Exercise goal
As you restate the entries, keep every word intact and leave out whatever images they hold.

Source texts of formatted documents:
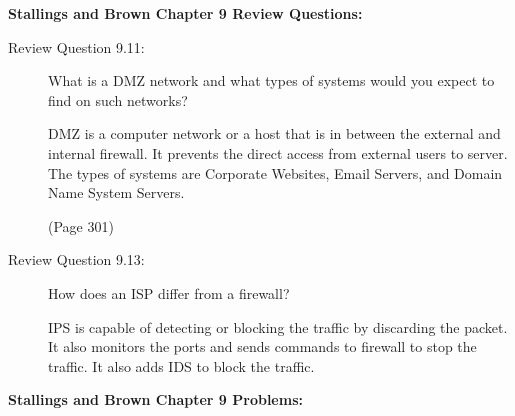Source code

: \documentclass[12pt]{article}
\begin{document}
\renewcommand{\headrulewidth}{0.4pt}
\vspace{-3mm}
\hspace{-2em}
{\Large \textbf{Stallings and Brown Chapter 9 Review Questions:}} \par \vspace{-0.5em}
\begin{description}
    \item[Review Question 9.11:]{\color{grey}What is a DMZ network and what types of systems would you expect to find on such networks?}  
    
    DMZ is a computer network or a host that is in between the external and internal firewall. It prevents the direct access from external users to server. The types of systems are Corporate Websites, Email Servers, and Domain Name System Servers.
    
    (Page 301)
    
    \item[Review Question 9.13:]{\color{grey}How does an ISP differ from a firewall?}  
    
    IPS is capable of detecting or blocking the traffic by discarding the packet. It also monitors the ports and sends commands to firewall to stop the traffic. It also adds IDS to block the traffic. 
    
\end{description}
\hspace{-2em}
{\Large \textbf{Stallings and Brown Chapter 9 Problems:}} \par \vspace{-0.5em}
\end{document}
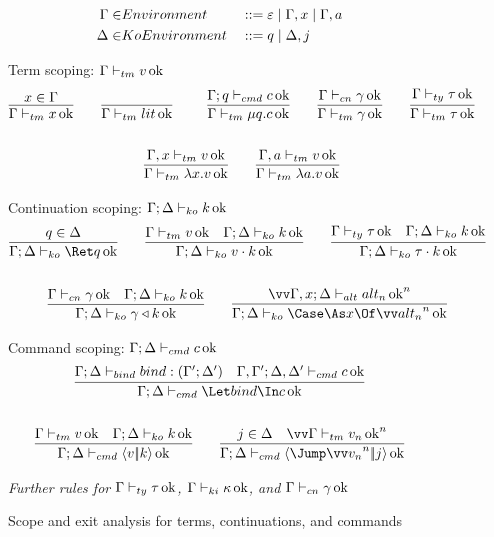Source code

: \documentclass{article}
\begin{document}
\begin{figure}
\centering
\begin{gather*}
\begin{aligned}
  \Gamma \in& Environment
  &
  &::= \varepsilon
  \mid \Gamma, x
  \mid \Gamma, a
  \\
  \Delta \in& KoEnvironment
  &
  &::= q
  \mid \Delta, j
\end{aligned}
\end{gather*}

Term scoping: $\Gamma \vdash_{tm} v \operatorname{ok}$
\begin{gather*}
  \infer
  {\scopetm{\Gamma}{x}}
  {x \in \Gamma}
  \qquad
  \axiom{\scopetm{\Gamma}{\lit}}
  \qquad
  \infer
  {\scopetm{\Gamma}{\compute q \cmd}}
  {\scopecmd{\Gamma}{q}{\cmd}}
  \qquad
  \infer
  {\scopetm{\Gamma}{\cn}}
  {\scopecn{\Gamma}{\cn}}
  \qquad
  \infer
  {\scopetm{\Gamma}{\ty}}
  {\scopety{\Gamma}{\ty}}
  \\\\
  \infer
  {\scopetm{\Gamma}{\fn x \tm}}
  {\scopetm{\Gamma, x}{\tm}}
  \qquad
  \infer
  {\scopetm{\Gamma}{\fn a \tm}}
  {\scopetm{\Gamma, a}{\tm}}
\end{gather*}

Continuation scoping: $\Gamma; \Delta \vdash_{ko} k \operatorname{ok}$
\begin{gather*}
  \infer
  {\scopeko{\Gamma}{\Delta}{\ret q}}
  {q \in \Delta}
  \qquad
  \infer
  {\scopeko{\Gamma}{\Delta}{\app{\tm}{\ko}}}
  {
    \scopetm{\Gamma}{\tm}
    &
    \scopeko{\Gamma}{\Delta}{\ko}
  }
  \qquad
  \infer
  {\scopeko{\Gamma}{\Delta}{\app{\ty}{\ko}}}
  {
    \scopety{\Gamma}{\ty}
    &
    \scopeko{\Gamma}{\Delta}{\ko}
  }
  \\\\
  \infer
  {\scopeko{\Gamma}{\Delta}{\koerce{\cn}{\ko}}}
  {
    \scopecn{\Gamma}{\cn}
    &
    \scopeko{\Gamma}{\Delta}{\ko}
  }
  \qquad
  \infer
  {\scopeko{\Gamma}{\Delta}{\caseas{x}{\vect[n]{\analt_n}}}}
  {
    \vect[n]{
      \scopealt{\Gamma, x}{\Delta}{\analt_n}
    }
  }
\end{gather*}

Command scoping: $\Gamma; \Delta \vdash_{cmd} c \operatorname{ok}$
\begin{gather*}
  \infer
  {\scopecmd{\Gamma}{\Delta}{\Let \abind \In \cmd}}
  {
    \scopebind{\Gamma}{\Delta}{\abind}{\Gamma'}{\Delta'}
    &
    \scopecmd{\Gamma,\Gamma'}{\Delta,\Delta'}{\cmd}
  }
  \\\\
  \infer
  {\scopecmd{\Gamma}{\Delta}{\cut{\tm}{\ko}}}
  {
    \scopetm{\Gamma}{\tm}
    &
    \scopeko{\Gamma}{\Delta}{\ko}
  }
  \qquad
  \infer
  {\scopecmd{\Gamma}{\Delta}{\jump{\vect[n]{\tm_n}}{j}}}
  {
    j \in \Delta
    &
    \vect[n]{
      \scopetm{\Gamma}{\tm_n}
    }
  }
\end{gather*}


\emph{Further rules for $\Gamma \vdash_{ty} \tau \operatorname{ok}$, $\Gamma \vdash_{ki} \kappa \operatorname{ok}$, and
  $\Gamma \vdash_{cn} \gamma \operatorname{ok}$}
\caption{Scope and exit analysis for terms, continuations, and commands}
\label{fig:scoping-rules}
\end{figure}
\end{document}
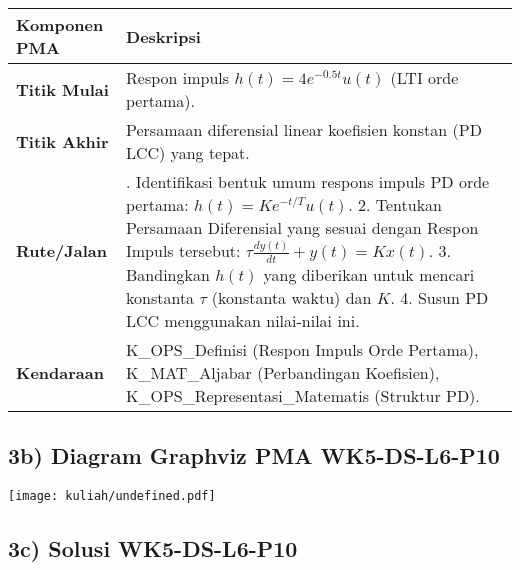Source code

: \documentclass[
  letterpaper,
  DIV=11,
  numbers=noendperiod]{scrreprt}
\begin{document}
\begin{longtable}[]{@{}
  >{\raggedright\arraybackslash}p{}
  >{\raggedright\arraybackslash}p{}@{}}
\toprule\noalign{}
\begin{minipage}[b]{\linewidth}\raggedright
Komponen PMA
\end{minipage} & \begin{minipage}[b]{\linewidth}\raggedright
Deskripsi
\end{minipage} \\
\midrule\noalign{}
\endhead
\bottomrule\noalign{}
\endlastfoot
\textbf{Titik Mulai} & Respon impuls \(h(t) = 4e^{-0.5t} u(t)\) (LTI
orde pertama). \\
\textbf{Titik Akhir} & Persamaan diferensial linear koefisien konstan
(PD LCC) yang tepat. \\
\textbf{Rute/Jalan} & 1. Identifikasi bentuk umum respons impuls PD orde
pertama: \(h(t) = K e^{-t/T} u(t)\). 2. Tentukan Persamaan Diferensial
yang sesuai dengan Respon Impuls tersebut:
\(\tau \frac{dy(t)}{dt} + y(t) = K x(t)\). 3. Bandingkan \(h(t)\) yang
diberikan untuk mencari konstanta \(\tau\) (konstanta waktu) dan \(K\).
4. Susun PD LCC menggunakan nilai-nilai ini. \\
\textbf{Kendaraan} & K\_OPS\_Definisi (Respon Impuls Orde Pertama),
K\_MAT\_Aljabar (Perbandingan Koefisien),
K\_OPS\_Representasi\_Matematis (Struktur PD). \\
\end{longtable}

\subsection{3b) Diagram Graphviz PMA
WK5-DS-L6-P10}\label{b-diagram-graphviz-pma-wk5-ds-l6-p10}

\texttt{[image: kuliah/undefined.pdf]}

\subsection{3c) Solusi WK5-DS-L6-P10}\label{c-solusi-wk5-ds-l6-p10}
\end{document}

Answer to this problem
Source code

: \documentclass[12pt]{article}
\begin{document}
\renewcommand{\headrulewidth}{0.4pt}
\vspace{-3mm}
\hspace{-2em}
{\Large \textbf{Stallings and Brown Chapter 9 Review Questions:}} \par \vspace{-0.5em}
\begin{description}
    \item[Review Question 9.11:]{\color{grey}What is a DMZ network and what types of systems would you expect to find on such networks?}  
    
    DMZ is a computer network or a host that is in between the external and internal firewall. It prevents the direct access from external users to server. The types of systems are Corporate Websites, Email Servers, and Domain Name System Servers.
    
    (Page 301)
    
    \item[Review Question 9.13:]{\color{grey}How does an ISP differ from a firewall?}  
    
    IPS is capable of detecting or blocking the traffic by discarding the packet. It also monitors the ports and sends commands to firewall to stop the traffic. It also adds IDS to block the traffic. 
    
\end{description}
\hspace{-2em}
{\Large \textbf{Stallings and Brown Chapter 9 Problems:}} \par \vspace{-0.5em}
\end{document}
Source code

: \documentclass{article}
\begin{document}
\begin{figure}
\centering
\begin{gather*}
\begin{aligned}
  \Gamma \in& Environment
  &
  &::= \varepsilon
  \mid \Gamma, x
  \mid \Gamma, a
  \\
  \Delta \in& KoEnvironment
  &
  &::= q
  \mid \Delta, j
\end{aligned}
\end{gather*}

Term scoping: $\Gamma \vdash_{tm} v \operatorname{ok}$
\begin{gather*}
  \infer
  {\scopetm{\Gamma}{x}}
  {x \in \Gamma}
  \qquad
  \axiom{\scopetm{\Gamma}{\lit}}
  \qquad
  \infer
  {\scopetm{\Gamma}{\compute q \cmd}}
  {\scopecmd{\Gamma}{q}{\cmd}}
  \qquad
  \infer
  {\scopetm{\Gamma}{\cn}}
  {\scopecn{\Gamma}{\cn}}
  \qquad
  \infer
  {\scopetm{\Gamma}{\ty}}
  {\scopety{\Gamma}{\ty}}
  \\\\
  \infer
  {\scopetm{\Gamma}{\fn x \tm}}
  {\scopetm{\Gamma, x}{\tm}}
  \qquad
  \infer
  {\scopetm{\Gamma}{\fn a \tm}}
  {\scopetm{\Gamma, a}{\tm}}
\end{gather*}

Continuation scoping: $\Gamma; \Delta \vdash_{ko} k \operatorname{ok}$
\begin{gather*}
  \infer
  {\scopeko{\Gamma}{\Delta}{\ret q}}
  {q \in \Delta}
  \qquad
  \infer
  {\scopeko{\Gamma}{\Delta}{\app{\tm}{\ko}}}
  {
    \scopetm{\Gamma}{\tm}
    &
    \scopeko{\Gamma}{\Delta}{\ko}
  }
  \qquad
  \infer
  {\scopeko{\Gamma}{\Delta}{\app{\ty}{\ko}}}
  {
    \scopety{\Gamma}{\ty}
    &
    \scopeko{\Gamma}{\Delta}{\ko}
  }
  \\\\
  \infer
  {\scopeko{\Gamma}{\Delta}{\koerce{\cn}{\ko}}}
  {
    \scopecn{\Gamma}{\cn}
    &
    \scopeko{\Gamma}{\Delta}{\ko}
  }
  \qquad
  \infer
  {\scopeko{\Gamma}{\Delta}{\caseas{x}{\vect[n]{\analt_n}}}}
  {
    \vect[n]{
      \scopealt{\Gamma, x}{\Delta}{\analt_n}
    }
  }
\end{gather*}

Command scoping: $\Gamma; \Delta \vdash_{cmd} c \operatorname{ok}$
\begin{gather*}
  \infer
  {\scopecmd{\Gamma}{\Delta}{\Let \abind \In \cmd}}
  {
    \scopebind{\Gamma}{\Delta}{\abind}{\Gamma'}{\Delta'}
    &
    \scopecmd{\Gamma,\Gamma'}{\Delta,\Delta'}{\cmd}
  }
  \\\\
  \infer
  {\scopecmd{\Gamma}{\Delta}{\cut{\tm}{\ko}}}
  {
    \scopetm{\Gamma}{\tm}
    &
    \scopeko{\Gamma}{\Delta}{\ko}
  }
  \qquad
  \infer
  {\scopecmd{\Gamma}{\Delta}{\jump{\vect[n]{\tm_n}}{j}}}
  {
    j \in \Delta
    &
    \vect[n]{
      \scopetm{\Gamma}{\tm_n}
    }
  }
\end{gather*}


\emph{Further rules for $\Gamma \vdash_{ty} \tau \operatorname{ok}$, $\Gamma \vdash_{ki} \kappa \operatorname{ok}$, and
  $\Gamma \vdash_{cn} \gamma \operatorname{ok}$}
\caption{Scope and exit analysis for terms, continuations, and commands}
\label{fig:scoping-rules}
\end{figure}
\end{document}
Source code

: \documentclass[
  letterpaper,
  DIV=11,
  numbers=noendperiod]{scrreprt}
\begin{document}
\begin{longtable}[]{@{}
  >{\raggedright\arraybackslash}p{}
  >{\raggedright\arraybackslash}p{}@{}}
\toprule\noalign{}
\begin{minipage}[b]{\linewidth}\raggedright
Komponen PMA
\end{minipage} & \begin{minipage}[b]{\linewidth}\raggedright
Deskripsi
\end{minipage} \\
\midrule\noalign{}
\endhead
\bottomrule\noalign{}
\endlastfoot
\textbf{Titik Mulai} & Respon impuls \(h(t) = 4e^{-0.5t} u(t)\) (LTI
orde pertama). \\
\textbf{Titik Akhir} & Persamaan diferensial linear koefisien konstan
(PD LCC) yang tepat. \\
\textbf{Rute/Jalan} & 1. Identifikasi bentuk umum respons impuls PD orde
pertama: \(h(t) = K e^{-t/T} u(t)\). 2. Tentukan Persamaan Diferensial
yang sesuai dengan Respon Impuls tersebut:
\(\tau \frac{dy(t)}{dt} + y(t) = K x(t)\). 3. Bandingkan \(h(t)\) yang
diberikan untuk mencari konstanta \(\tau\) (konstanta waktu) dan \(K\).
4. Susun PD LCC menggunakan nilai-nilai ini. \\
\textbf{Kendaraan} & K\_OPS\_Definisi (Respon Impuls Orde Pertama),
K\_MAT\_Aljabar (Perbandingan Koefisien),
K\_OPS\_Representasi\_Matematis (Struktur PD). \\
\end{longtable}

\subsection{3b) Diagram Graphviz PMA
WK5-DS-L6-P10}\label{b-diagram-graphviz-pma-wk5-ds-l6-p10}

\texttt{[image: kuliah/undefined.pdf]}

\subsection{3c) Solusi WK5-DS-L6-P10}\label{c-solusi-wk5-ds-l6-p10}
\end{document}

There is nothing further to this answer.